Она снова отвела вдохновенные глаза.
– Я не хочу страдать, – проговорила она так бархатно, будто речь шла о чём-то со знаком плюс.
«Я не хочу страдать». Именно эти слова я запомнил особенно хорошо.
В полёте из Сибири мне снились Настины глаза – в тот самый бархатный момент. Когда самолёт сел, вместе с пассажирами выпуская в питерскую туманность угольную кузбасскую духоту, был полдень и ещё десять дней отпуска впереди. Решив не возвращаться домой раньше полуночи, я направился в центр города.
С первых дней переезда в Петербург, те самые семнадцать лет Насти назад, я полюбил улицу Правды. Не из-за названия, нет. Не знаю, от чего именно исходила магия этого места, но именно здесь, между киновузом и Владимирским собором, необычайно вкусно согревал мой юный пищевод любой из полусуррогатных портвейнов – от «Алазанской долины» до «трёх топоров». И то и другое стоило в пределах двадцати рублей по курсу начала нулевых и особенно радовало с первым покровом зимы – уютным и пушистым, как помпон на девичьей шапке. Город укутывал собой.

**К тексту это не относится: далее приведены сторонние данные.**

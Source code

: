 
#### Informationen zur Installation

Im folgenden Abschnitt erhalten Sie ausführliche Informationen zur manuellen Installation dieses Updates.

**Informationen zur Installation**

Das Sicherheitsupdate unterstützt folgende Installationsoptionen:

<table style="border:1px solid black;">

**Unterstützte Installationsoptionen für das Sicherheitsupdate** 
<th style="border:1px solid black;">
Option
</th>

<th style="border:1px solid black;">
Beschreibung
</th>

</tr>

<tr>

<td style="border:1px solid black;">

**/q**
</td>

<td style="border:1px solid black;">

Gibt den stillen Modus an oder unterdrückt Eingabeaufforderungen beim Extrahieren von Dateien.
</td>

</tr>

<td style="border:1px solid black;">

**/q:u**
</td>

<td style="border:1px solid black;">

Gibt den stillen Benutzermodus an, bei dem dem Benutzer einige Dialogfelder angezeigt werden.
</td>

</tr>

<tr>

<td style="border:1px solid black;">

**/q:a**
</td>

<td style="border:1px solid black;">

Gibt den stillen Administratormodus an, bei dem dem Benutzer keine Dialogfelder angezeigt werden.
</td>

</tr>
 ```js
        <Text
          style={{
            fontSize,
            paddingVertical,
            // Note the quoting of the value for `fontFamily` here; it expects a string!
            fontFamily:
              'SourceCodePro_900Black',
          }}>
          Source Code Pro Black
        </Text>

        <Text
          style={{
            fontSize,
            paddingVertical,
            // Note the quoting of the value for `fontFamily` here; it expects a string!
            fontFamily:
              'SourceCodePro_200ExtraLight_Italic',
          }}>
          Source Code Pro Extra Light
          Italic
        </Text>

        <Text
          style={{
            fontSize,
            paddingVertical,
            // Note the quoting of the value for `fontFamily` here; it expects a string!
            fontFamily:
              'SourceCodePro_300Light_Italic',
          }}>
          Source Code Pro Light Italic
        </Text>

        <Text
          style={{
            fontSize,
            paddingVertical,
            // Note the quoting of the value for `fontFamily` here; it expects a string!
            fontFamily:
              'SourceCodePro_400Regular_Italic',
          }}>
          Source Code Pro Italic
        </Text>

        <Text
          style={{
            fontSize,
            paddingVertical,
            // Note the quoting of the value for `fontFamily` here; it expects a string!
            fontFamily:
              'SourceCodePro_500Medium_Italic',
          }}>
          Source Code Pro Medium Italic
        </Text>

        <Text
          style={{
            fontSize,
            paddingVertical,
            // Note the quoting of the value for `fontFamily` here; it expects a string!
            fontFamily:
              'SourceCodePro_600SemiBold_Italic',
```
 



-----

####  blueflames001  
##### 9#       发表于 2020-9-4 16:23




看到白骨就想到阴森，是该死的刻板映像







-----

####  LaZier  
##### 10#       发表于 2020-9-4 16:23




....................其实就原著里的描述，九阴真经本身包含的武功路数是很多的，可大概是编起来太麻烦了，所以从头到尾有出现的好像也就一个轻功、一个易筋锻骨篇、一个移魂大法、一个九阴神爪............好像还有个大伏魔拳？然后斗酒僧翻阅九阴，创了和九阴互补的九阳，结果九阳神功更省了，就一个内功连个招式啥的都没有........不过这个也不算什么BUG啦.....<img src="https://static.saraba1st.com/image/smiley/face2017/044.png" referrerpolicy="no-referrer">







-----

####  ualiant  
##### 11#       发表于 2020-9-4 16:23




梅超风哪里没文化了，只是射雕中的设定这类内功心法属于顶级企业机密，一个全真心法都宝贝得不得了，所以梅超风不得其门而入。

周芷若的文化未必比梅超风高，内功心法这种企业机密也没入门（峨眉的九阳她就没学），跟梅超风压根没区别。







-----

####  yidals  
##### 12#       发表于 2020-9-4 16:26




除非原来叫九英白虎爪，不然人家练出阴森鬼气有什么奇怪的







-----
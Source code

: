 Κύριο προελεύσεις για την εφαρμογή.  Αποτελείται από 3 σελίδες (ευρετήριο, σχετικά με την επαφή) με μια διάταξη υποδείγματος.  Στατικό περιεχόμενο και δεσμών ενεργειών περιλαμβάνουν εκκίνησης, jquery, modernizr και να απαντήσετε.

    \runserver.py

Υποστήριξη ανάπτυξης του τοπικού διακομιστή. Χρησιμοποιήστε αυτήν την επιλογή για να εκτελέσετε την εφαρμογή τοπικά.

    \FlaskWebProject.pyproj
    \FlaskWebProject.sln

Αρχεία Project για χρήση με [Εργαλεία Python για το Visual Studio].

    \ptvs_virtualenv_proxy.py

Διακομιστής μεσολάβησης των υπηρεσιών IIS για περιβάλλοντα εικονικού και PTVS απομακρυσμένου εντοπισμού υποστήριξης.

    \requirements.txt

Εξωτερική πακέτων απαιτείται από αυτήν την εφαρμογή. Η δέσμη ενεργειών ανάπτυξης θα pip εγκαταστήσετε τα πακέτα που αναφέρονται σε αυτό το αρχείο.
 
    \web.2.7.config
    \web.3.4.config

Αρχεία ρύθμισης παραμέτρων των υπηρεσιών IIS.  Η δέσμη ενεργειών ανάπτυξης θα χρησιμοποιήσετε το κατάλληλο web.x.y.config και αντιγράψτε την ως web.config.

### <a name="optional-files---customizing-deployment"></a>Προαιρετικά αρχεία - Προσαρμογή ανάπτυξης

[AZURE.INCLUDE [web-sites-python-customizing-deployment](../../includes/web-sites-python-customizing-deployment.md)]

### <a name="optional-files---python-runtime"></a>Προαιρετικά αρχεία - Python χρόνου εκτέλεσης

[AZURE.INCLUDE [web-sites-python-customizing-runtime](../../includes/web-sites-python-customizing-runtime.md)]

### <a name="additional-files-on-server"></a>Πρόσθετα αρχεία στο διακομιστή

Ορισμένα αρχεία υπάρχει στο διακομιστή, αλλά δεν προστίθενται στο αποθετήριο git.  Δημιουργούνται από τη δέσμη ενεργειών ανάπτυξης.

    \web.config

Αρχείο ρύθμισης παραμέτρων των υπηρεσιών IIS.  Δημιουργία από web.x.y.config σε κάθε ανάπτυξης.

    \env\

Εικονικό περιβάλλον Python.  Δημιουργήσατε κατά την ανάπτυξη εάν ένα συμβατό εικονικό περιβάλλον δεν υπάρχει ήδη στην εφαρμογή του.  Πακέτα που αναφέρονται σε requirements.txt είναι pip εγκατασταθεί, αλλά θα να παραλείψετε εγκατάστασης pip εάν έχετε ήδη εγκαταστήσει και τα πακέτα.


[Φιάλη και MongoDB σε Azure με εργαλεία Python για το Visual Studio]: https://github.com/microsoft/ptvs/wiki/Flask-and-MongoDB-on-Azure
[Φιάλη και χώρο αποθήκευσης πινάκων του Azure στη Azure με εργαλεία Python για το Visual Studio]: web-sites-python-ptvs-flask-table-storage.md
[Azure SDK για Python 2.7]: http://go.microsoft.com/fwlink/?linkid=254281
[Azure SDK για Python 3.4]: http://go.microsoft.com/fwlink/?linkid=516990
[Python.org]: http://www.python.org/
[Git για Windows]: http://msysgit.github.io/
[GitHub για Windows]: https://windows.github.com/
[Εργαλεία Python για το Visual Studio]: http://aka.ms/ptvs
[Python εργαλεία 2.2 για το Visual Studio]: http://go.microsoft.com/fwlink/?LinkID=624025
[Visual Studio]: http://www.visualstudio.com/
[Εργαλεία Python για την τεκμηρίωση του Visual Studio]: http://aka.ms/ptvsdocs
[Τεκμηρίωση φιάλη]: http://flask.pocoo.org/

На улице Правды встречались редкие чернокожие парни, и каждому я дарил улыбку. Их врождённому чувству стиля я завидовал ещё с первого курса университета (на нашем факультете числилась парочка). Я, никогда не умевший одеваться, с восторгом взирал на них – на которых простые кроссовки, штаны и футболка смотрелись так, словно их наряжала сама Гармония (наверное, это генетическое: чернокожие люди почти все обладают идеальным чувством ритма, шарнирной пластикой, безупречным чувством собственного тела и геном стиля). Любая тряпка смотрелась на них настолько идеально, насколько нелепо свисали на мне самые дорогие шмотки моего гардероба (может, это связано с тем, что я ненавидел униформу менеджера по продажам, от которой невозможно отказаться, как военному от погон). Догадываюсь, что всё это обусловлено исторически: многовековые пляски с барабанами не могут не отпечататься в геноме, что тем не менее не объясняет врождённого чувства стиля в одежде.
У дверей киновуза на улице Правды кучковалась компания из шести студентов. В октябре, когда сессия ещё не загнала их в интернет и не погребла под листьями осенних конспектов, они гормонально резвились и игриво щипались. Девушки неестественно восторгались, парни добавляли голосу дерзкого баску. Каждый звук их славил молодость.
Я остановился прикурить, и до меня донёсся неестественно развязный, до наигранности резкий голос:
– И я, прикинь, стою такой, пельмени сварились, а я, короче, накуренный, беру (зацени!) и пельмени все достал (понял?) и в ведро выбросил – вместо лаврушки – (прикинь!) и стою такой, туплю на лаврушку, бля. Заебись?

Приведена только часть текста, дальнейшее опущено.